Unresolved Technical Concerns
In DIS 29500 (OOXML)
Oracle Corporate Architecture Group
March, 2008
This document details a number of current, unresolved, technical concerns with DIS
29500 (OOXML) that persist in the specification even after the Ballot Resolution
Meeting (BRM) in Geneva during the week of February 25th, 2008. While this is not an
exhaustive list of outstanding concerns, the following highlight the unsuitability of DIS
29500 for Fast Track consideration. As a whole these unresolved concerns support
Oracle’s position that National Bodies should not approve DIS 29500. Instead, National
Bodies should request that Ecma and Microsoft take advantage of the normal JTC-1
standards development process for OOXML, given the level of market interest in open
and interoperable XML-based document formats.

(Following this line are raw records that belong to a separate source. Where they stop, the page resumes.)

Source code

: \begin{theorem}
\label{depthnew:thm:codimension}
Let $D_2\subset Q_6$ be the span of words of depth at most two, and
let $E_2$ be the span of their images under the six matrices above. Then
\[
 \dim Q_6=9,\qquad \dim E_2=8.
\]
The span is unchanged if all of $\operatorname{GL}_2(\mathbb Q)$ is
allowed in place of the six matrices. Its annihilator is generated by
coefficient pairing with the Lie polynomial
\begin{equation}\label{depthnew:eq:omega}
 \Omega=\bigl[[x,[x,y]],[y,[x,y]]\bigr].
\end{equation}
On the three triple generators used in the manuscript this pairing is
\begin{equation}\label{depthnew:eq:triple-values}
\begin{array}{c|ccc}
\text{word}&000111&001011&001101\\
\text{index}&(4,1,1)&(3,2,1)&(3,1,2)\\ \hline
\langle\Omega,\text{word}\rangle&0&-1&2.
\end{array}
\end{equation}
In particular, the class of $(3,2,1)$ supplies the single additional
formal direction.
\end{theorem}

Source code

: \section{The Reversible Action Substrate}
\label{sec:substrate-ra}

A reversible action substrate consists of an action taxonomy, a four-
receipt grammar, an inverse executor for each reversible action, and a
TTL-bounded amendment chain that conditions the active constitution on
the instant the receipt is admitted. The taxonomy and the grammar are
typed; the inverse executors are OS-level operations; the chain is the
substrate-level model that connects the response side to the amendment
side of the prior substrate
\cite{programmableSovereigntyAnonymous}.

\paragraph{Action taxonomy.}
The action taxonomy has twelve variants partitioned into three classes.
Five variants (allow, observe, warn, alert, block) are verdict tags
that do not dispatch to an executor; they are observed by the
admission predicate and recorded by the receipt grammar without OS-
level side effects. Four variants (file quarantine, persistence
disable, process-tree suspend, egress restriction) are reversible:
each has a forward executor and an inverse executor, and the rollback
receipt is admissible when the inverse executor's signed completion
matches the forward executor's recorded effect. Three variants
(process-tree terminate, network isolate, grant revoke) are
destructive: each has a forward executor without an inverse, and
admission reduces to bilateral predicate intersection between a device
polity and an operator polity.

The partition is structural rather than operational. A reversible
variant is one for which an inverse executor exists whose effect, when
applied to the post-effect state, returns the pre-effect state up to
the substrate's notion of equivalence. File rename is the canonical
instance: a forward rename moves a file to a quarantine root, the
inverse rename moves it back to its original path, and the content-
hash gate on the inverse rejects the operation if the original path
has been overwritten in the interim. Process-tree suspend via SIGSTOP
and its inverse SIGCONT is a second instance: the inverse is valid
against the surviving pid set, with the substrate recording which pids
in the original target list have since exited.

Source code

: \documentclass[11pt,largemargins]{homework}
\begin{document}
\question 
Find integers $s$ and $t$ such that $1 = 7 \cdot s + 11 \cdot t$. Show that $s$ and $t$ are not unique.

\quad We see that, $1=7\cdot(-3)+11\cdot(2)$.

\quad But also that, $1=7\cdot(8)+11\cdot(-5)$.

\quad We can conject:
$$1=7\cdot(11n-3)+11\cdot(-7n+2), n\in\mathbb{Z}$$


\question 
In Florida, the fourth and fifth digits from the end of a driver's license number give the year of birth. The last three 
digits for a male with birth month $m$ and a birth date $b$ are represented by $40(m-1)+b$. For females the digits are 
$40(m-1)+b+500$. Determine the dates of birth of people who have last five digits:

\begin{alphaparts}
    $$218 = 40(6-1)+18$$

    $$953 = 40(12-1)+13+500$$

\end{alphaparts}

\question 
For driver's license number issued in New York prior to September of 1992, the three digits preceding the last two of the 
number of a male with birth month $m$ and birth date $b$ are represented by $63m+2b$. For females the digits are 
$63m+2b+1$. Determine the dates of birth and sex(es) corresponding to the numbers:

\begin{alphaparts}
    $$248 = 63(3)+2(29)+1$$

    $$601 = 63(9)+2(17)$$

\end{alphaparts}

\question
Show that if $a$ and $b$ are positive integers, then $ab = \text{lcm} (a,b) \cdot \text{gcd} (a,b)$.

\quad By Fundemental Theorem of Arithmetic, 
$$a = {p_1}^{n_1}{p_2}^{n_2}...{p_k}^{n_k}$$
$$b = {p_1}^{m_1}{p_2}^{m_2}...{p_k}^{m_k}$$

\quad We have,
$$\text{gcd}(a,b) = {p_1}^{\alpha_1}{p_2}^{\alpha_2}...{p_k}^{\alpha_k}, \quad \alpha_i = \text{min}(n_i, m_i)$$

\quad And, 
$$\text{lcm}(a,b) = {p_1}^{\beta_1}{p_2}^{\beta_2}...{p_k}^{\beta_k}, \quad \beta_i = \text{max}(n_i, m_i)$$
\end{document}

1) No Mapping of Binary Formats to OOXML
Microsoft claims this issue was resolved by the BRM, but the Ecma proposals responding
to comments on binary mapping that passed the paper ballot refused to provide this
mapping. No other application supporting OOXML will be able to faithfully or fully
recreate the look of Microsoft's legacy binary documents. Although the binary Office
document specifications have been posted by Microsoft, no standardized mappings were
offered during the BRM, as requested by the US, United Kingdom, Brazil, and Malaysia,
among others. Binary mappings explain how to translate a binary document into
OOXML, or provide standardized guidance on how to "represent faithfully" legacy
documents. Without standardized mappings, the same binary document source document
will produce different OOXML documents in Microsoft Office, Apple iWork,
OpenOffice.org, etc., breaking interoperability and preventing the realization of
OOXML's stated goal of preserving legacy documents.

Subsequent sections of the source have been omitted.